Not sure what that line does...perhaps it gets confused by the path containing symlinks
@nathansilberman @sguada might have some ideas.
Still waiting to verify that whole procedure works, but I was able to get past that error by copying the file to a new location (instead of the old symlinked location)
./bazel-bin/download_and_convert_imagenet.runfiles/__main__/datasets/imagenet_lsvrc_2015_synsets.txt to /tmp/synsets.txt and then modifying download_imagenet.sh to read
done < /tmp/synsets.txt instead of done < "${SYNSETS_FILE}"

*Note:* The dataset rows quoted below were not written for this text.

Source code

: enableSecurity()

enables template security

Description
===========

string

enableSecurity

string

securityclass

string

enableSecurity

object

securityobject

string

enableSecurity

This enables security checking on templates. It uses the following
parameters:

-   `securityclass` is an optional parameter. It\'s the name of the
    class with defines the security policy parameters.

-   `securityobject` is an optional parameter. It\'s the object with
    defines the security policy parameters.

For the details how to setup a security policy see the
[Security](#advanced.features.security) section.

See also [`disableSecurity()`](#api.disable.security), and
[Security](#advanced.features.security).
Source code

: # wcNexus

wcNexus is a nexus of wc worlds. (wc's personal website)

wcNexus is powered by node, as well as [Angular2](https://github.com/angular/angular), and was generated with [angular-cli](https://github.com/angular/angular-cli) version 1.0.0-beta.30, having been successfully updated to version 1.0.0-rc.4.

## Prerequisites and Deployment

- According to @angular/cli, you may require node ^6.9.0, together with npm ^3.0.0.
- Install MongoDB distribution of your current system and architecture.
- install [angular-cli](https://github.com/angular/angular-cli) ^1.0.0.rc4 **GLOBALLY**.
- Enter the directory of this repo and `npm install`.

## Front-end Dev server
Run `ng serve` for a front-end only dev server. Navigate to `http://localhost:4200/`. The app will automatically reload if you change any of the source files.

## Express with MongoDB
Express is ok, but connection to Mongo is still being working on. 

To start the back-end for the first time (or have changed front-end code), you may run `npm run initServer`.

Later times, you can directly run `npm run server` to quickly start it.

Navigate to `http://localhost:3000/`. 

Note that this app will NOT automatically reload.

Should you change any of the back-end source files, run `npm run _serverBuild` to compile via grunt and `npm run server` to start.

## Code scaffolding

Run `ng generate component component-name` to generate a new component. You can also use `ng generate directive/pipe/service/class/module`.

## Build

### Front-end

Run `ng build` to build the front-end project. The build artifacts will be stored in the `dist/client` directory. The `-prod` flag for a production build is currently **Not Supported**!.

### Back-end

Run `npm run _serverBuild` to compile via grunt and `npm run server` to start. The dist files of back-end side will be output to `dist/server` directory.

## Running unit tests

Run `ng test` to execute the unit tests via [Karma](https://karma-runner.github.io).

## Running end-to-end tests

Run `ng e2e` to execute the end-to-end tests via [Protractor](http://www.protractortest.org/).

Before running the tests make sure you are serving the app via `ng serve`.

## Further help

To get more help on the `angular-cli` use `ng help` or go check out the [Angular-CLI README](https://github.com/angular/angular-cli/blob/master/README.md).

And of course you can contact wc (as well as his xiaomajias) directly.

@joel-shor also mentioned that he had issues with symlinks before in that script, so maybe that script just needs an extra copy step
Copying synsets file gets past that part, but now it crashes because the script references google3 here
Finished processing 544546 XML files.
Skipped 0 XML files not in ImageNet Challenge.
Skipped 0 bounding boxes not in ImageNet Challenge.

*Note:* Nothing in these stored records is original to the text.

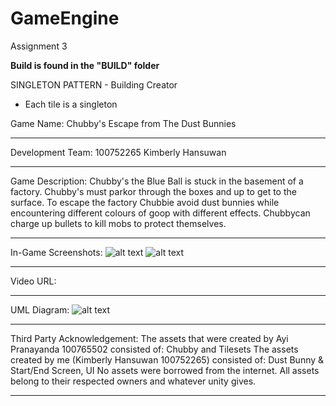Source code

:# GameEngine
Assignment 3

**Build is found in the "BUILD" folder**

SINGLETON PATTERN - Building Creator 
- Each tile is a singleton

Game Name: Chubby's Escape from The Dust Bunnies
___

Development Team: 
100752265 Kimberly Hansuwan 
___

Game Description: 
Chubby's the Blue Ball is stuck in the basement of a factory. 
Chubby's must parkor through the boxes and up to get to the surface. 
To escape the factory Chubbie avoid dust bunnies while encountering different colours of goop with different effects. 
Chubbycan charge up bullets to kill mobs to protect themselves. 

___

In-Game Screenshots: 
![alt text](https://cdn.discordapp.com/attachments/679509961730162697/906020614731599902/unknown.png)
![alt text](https://cdn.discordapp.com/attachments/679509961730162697/906020824589430874/unknown.png)
___

Video URL:

___

UML Diagram: 
![alt text](https://cdn.discordapp.com/attachments/679509961730162697/902385865278492722/unknown.png)
___

Third Party Acknowledgement:
The assets that were created by Ayi Pranayanda 100765502 consisted of: Chubby and Tilesets
The assets created by me (Kimberly Hansuwan 100752265) consisted of: Dust Bunny & Start/End Screen, UI 
No assets were borrowed from the internet. All assets belong to their respected owners and whatever unity gives. 
___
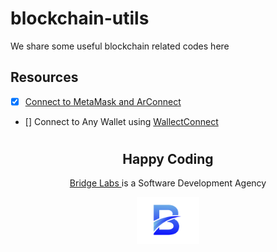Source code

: # blockchain-utils

We share some useful blockchain related codes here

## Resources

- [x] [Connect to MetaMask and ArConnect](eth-arweave-connect)
- [] Connect to Any Wallet using [WallectConnect](https://walletconnect.com/)

#

<h2 align="center">
  Happy Coding
</h2>
<p align="center"><a href="/">Bridge Labs </a> is a Software Development Agency</p>
<p align="center">
  <img src="./media/bridge-labs-icon.png" width="100" />
</p>
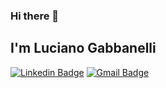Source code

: ### Hi there 👋

## I'm Luciano Gabbanelli

[![Linkedin Badge](https://img.shields.io/badge/-Follow_Me-blue?style=for-the-badge&logo=Linkedin&logoColor=white&link=https://www.linkedin.com/in/luciano-gabbanelli-75302218///)](https://www.linkedin.com/in/luciano-gabbanelli) [![Gmail Badge](https://img.shields.io/badge/-Contact_Me-d44638?style=for-the-badge&logo=Gmail&logoColor=white&link=mailto:l.gabbanelli@assemblerschool.com)](mailto:l.gabbanelli@assemblerschool.com)


<!--
**LuchoGabba/LuchoGabba** is a ✨ _special_ ✨ repository because its `README.md` (this file) appears on your GitHub profile.

Here are some ideas to get you started:

- 🔭 I’m currently working on ...
- 🌱 I’m currently learning ...
- 👯 I’m looking to collaborate on ...
- 🤔 I’m looking for help with ...
- 💬 Ask me about ...
- 📫 How to reach me: ...
- 😄 Pronouns: ...
- ⚡ Fun fact: ...
-->
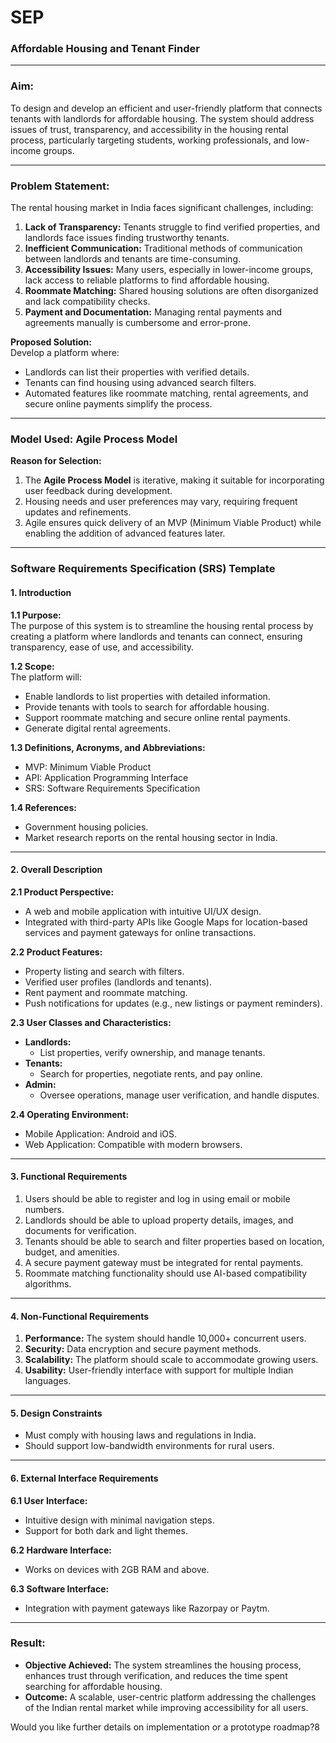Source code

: # SEP

### **Affordable Housing and Tenant Finder**

---

### **Aim:**  
To design and develop an efficient and user-friendly platform that connects tenants with landlords for affordable housing. The system should address issues of trust, transparency, and accessibility in the housing rental process, particularly targeting students, working professionals, and low-income groups.

---

### **Problem Statement:**  
The rental housing market in India faces significant challenges, including:  
1. **Lack of Transparency:** Tenants struggle to find verified properties, and landlords face issues finding trustworthy tenants.  
2. **Inefficient Communication:** Traditional methods of communication between landlords and tenants are time-consuming.  
3. **Accessibility Issues:** Many users, especially in lower-income groups, lack access to reliable platforms to find affordable housing.  
4. **Roommate Matching:** Shared housing solutions are often disorganized and lack compatibility checks.  
5. **Payment and Documentation:** Managing rental payments and agreements manually is cumbersome and error-prone.

**Proposed Solution:**  
Develop a platform where:  
- Landlords can list their properties with verified details.  
- Tenants can find housing using advanced search filters.  
- Automated features like roommate matching, rental agreements, and secure online payments simplify the process.  

---

### **Model Used: Agile Process Model**  

**Reason for Selection:**  
1. The **Agile Process Model** is iterative, making it suitable for incorporating user feedback during development.  
2. Housing needs and user preferences may vary, requiring frequent updates and refinements.  
3. Agile ensures quick delivery of an MVP (Minimum Viable Product) while enabling the addition of advanced features later.

---

### **Software Requirements Specification (SRS) Template**

#### **1. Introduction**  
   **1.1 Purpose:**  
   The purpose of this system is to streamline the housing rental process by creating a platform where landlords and tenants can connect, ensuring transparency, ease of use, and accessibility.  

   **1.2 Scope:**  
   The platform will:  
   - Enable landlords to list properties with detailed information.  
   - Provide tenants with tools to search for affordable housing.  
   - Support roommate matching and secure online rental payments.  
   - Generate digital rental agreements.  

   **1.3 Definitions, Acronyms, and Abbreviations:**  
   - MVP: Minimum Viable Product  
   - API: Application Programming Interface  
   - SRS: Software Requirements Specification  

   **1.4 References:**  
   - Government housing policies.  
   - Market research reports on the rental housing sector in India.  

---

#### **2. Overall Description**  
   **2.1 Product Perspective:**  
   - A web and mobile application with intuitive UI/UX design.  
   - Integrated with third-party APIs like Google Maps for location-based services and payment gateways for online transactions.  

   **2.2 Product Features:**  
   - Property listing and search with filters.  
   - Verified user profiles (landlords and tenants).  
   - Rent payment and roommate matching.  
   - Push notifications for updates (e.g., new listings or payment reminders).  

   **2.3 User Classes and Characteristics:**  
   - **Landlords:**  
     - List properties, verify ownership, and manage tenants.  
   - **Tenants:**  
     - Search for properties, negotiate rents, and pay online.  
   - **Admin:**  
     - Oversee operations, manage user verification, and handle disputes.  

   **2.4 Operating Environment:**  
   - Mobile Application: Android and iOS.  
   - Web Application: Compatible with modern browsers.  

---

#### **3. Functional Requirements**  
1. Users should be able to register and log in using email or mobile numbers.  
2. Landlords should be able to upload property details, images, and documents for verification.  
3. Tenants should be able to search and filter properties based on location, budget, and amenities.  
4. A secure payment gateway must be integrated for rental payments.  
5. Roommate matching functionality should use AI-based compatibility algorithms.  

---

#### **4. Non-Functional Requirements**  
1. **Performance:** The system should handle 10,000+ concurrent users.  
2. **Security:** Data encryption and secure payment methods.  
3. **Scalability:** The platform should scale to accommodate growing users.  
4. **Usability:** User-friendly interface with support for multiple Indian languages.  

---

#### **5. Design Constraints**  
- Must comply with housing laws and regulations in India.  
- Should support low-bandwidth environments for rural users.  

---

#### **6. External Interface Requirements**  
   **6.1 User Interface:**  
   - Intuitive design with minimal navigation steps.  
   - Support for both dark and light themes.  

   **6.2 Hardware Interface:**  
   - Works on devices with 2GB RAM and above.  

   **6.3 Software Interface:**  
   - Integration with payment gateways like Razorpay or Paytm.  

---

### **Result:**  
- **Objective Achieved:** The system streamlines the housing process, enhances trust through verification, and reduces the time spent searching for affordable housing.  
- **Outcome:** A scalable, user-centric platform addressing the challenges of the Indian rental market while improving accessibility for all users.  

Would you like further details on implementation or a prototype roadmap?8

Wrote 615299 bounding boxes from 544546 annotated images.
Finished.
Finished downloading and preprocessing the ImageNet data.
Traceback (most recent call last):
  File "/home/ubuntu/models/research/slim/bazel-bin/download_and_convert_imagenet.runfiles/__main__/datasets/build_imagenet_data.py", line 95, in <module>
    import google3
ModuleNotFoundError: No module named 'google3'
btw, fixing things above lets things convert again. To summarize:
Maybe after https://github.com/tensorflow/models/pull/3112 is merged, part 3. won't apply anymore
It works ! Thank you for the workaround @yaroslavvb
@yaroslavvb I did exact same thing as you did for step 2 and 3 and able to make tfrecord files for imagenet. And i started slim training for resnet50 and mobilenetv1 and make darknet-19(made my own using slim), but I get accuracy around 60%, but the accuracy should be above at least 70%.
Did you get the accuracy as claimed in paper for any nets in slim?
@yaroslavvb I followed all the steps 1 and 2. After applying the fixes you mentioned, after uncompressing a bunch of training data it gives the following error:
Uncompressing individual train tar-balls in the training data.
Processing: n01440764
Finished processing: n01440764
Processing: n01443537
Finished processing: n01443537
Processing: n01484850
Finished processing: n01484850
Processing: n01491361
Finished processing: n01491361
Processing: n01494475
Finished processing: n01494475
Processing: n01496331
Finished processing: n01496331
.......
Organizing the validation data into sub-directories.
Traceback (most recent call last):
  File "bazel-bin/download_and_convert_imagenet.runfiles/__main__/datasets/preprocess_imagenet_validation_data.py", line 54, in <module>
    from six.moves import xrange
**ImportError: No module named six.moves**
I am using python 3.5 and installed tensorflow-gpu 1.5 from source on my Ubuntu 16.04.
after sudo easy_install six  and rerunning the same code I correct the previous error but get the following error: 
--> skipped 0 boxes and 0 XML files.
--> processed 535001 of 544546 XML files.
--> skipped 0 boxes and 0 XML files.
--> processed 540001 of 544546 XML files.
--> skipped 0 boxes and 0 XML files.
Finished processing 544546 XML files.
Skipped 0 XML files not in ImageNet Challenge.
Skipped 0 bounding boxes not in ImageNet Challenge.
Wrote 615299 bounding boxes from 544546 annotated images.
Finished.
Finished downloading and preprocessing the ImageNet data.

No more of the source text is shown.